ACTIVITY ->
What lines of the data hold the string "blade"? Pull each one out.

(Stored items)
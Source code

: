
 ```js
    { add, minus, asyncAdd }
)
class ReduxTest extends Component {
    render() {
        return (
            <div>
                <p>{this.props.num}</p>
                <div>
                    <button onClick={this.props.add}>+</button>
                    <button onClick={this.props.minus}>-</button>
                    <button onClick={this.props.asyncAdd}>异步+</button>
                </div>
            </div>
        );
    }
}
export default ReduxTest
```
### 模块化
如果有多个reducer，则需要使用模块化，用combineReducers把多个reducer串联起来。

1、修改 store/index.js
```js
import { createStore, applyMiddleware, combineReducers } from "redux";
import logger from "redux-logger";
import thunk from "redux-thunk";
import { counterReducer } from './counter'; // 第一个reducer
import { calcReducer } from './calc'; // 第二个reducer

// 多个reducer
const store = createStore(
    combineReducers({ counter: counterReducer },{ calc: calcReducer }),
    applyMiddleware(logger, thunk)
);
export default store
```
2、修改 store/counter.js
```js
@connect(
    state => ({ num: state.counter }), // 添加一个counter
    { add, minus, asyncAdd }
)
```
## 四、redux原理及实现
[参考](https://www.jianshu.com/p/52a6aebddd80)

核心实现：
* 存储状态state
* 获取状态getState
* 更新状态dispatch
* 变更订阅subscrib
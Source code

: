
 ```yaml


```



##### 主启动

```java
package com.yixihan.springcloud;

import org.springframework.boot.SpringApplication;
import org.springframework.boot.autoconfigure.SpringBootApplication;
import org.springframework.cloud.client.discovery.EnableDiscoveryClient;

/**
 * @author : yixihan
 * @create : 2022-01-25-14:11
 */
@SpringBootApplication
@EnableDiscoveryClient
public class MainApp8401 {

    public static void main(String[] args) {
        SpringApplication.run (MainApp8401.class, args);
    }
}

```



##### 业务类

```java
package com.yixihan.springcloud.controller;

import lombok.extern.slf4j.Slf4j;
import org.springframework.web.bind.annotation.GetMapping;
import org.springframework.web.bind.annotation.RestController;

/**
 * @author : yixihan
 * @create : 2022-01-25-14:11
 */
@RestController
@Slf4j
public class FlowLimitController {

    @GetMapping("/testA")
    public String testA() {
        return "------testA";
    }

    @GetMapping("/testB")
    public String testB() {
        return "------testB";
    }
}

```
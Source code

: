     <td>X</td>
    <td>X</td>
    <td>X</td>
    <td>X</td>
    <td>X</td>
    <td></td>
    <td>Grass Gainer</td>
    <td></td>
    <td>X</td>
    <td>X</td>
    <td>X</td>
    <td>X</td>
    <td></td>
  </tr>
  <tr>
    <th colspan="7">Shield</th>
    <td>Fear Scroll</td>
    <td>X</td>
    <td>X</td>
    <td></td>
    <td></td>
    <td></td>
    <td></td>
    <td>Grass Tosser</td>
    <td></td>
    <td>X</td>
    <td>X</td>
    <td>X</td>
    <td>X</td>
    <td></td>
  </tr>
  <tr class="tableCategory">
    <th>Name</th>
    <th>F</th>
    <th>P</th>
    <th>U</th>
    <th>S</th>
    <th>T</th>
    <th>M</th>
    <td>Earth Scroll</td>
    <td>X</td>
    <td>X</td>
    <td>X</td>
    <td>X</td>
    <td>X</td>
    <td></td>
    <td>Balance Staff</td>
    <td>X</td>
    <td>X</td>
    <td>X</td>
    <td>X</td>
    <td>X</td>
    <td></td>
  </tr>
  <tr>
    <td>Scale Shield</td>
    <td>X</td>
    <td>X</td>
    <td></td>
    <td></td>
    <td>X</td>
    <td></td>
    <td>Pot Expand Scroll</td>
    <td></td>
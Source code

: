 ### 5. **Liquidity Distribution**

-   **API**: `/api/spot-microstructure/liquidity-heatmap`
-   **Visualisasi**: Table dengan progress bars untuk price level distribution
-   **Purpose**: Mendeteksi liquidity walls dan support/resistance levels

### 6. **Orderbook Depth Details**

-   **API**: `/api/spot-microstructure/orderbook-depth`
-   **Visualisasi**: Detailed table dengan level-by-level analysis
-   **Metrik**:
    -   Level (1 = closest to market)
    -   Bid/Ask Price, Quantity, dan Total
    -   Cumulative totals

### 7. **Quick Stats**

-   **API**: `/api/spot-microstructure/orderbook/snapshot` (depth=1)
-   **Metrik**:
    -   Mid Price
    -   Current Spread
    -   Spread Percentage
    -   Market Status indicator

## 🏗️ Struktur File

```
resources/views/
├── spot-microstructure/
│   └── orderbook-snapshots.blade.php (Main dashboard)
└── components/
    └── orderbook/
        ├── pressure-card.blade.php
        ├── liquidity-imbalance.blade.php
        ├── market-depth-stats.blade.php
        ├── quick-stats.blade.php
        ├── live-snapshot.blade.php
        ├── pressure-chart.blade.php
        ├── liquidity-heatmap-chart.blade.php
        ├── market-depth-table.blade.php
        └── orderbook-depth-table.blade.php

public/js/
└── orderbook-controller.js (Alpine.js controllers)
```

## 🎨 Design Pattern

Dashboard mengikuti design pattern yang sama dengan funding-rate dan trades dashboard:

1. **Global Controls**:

SOLUTION TO THIS PROBLEM ->
│   └── orderbook-snapshots.blade.php (Main dashboard)
        ├── pressure-card.blade.php
        ├── liquidity-imbalance.blade.php
        ├── market-depth-stats.blade.php
        ├── quick-stats.blade.php
        ├── live-snapshot.blade.php
        ├── pressure-chart.blade.php
        ├── liquidity-heatmap-chart.blade.php
        ├── market-depth-table.blade.php
        └── orderbook-depth-table.blade.php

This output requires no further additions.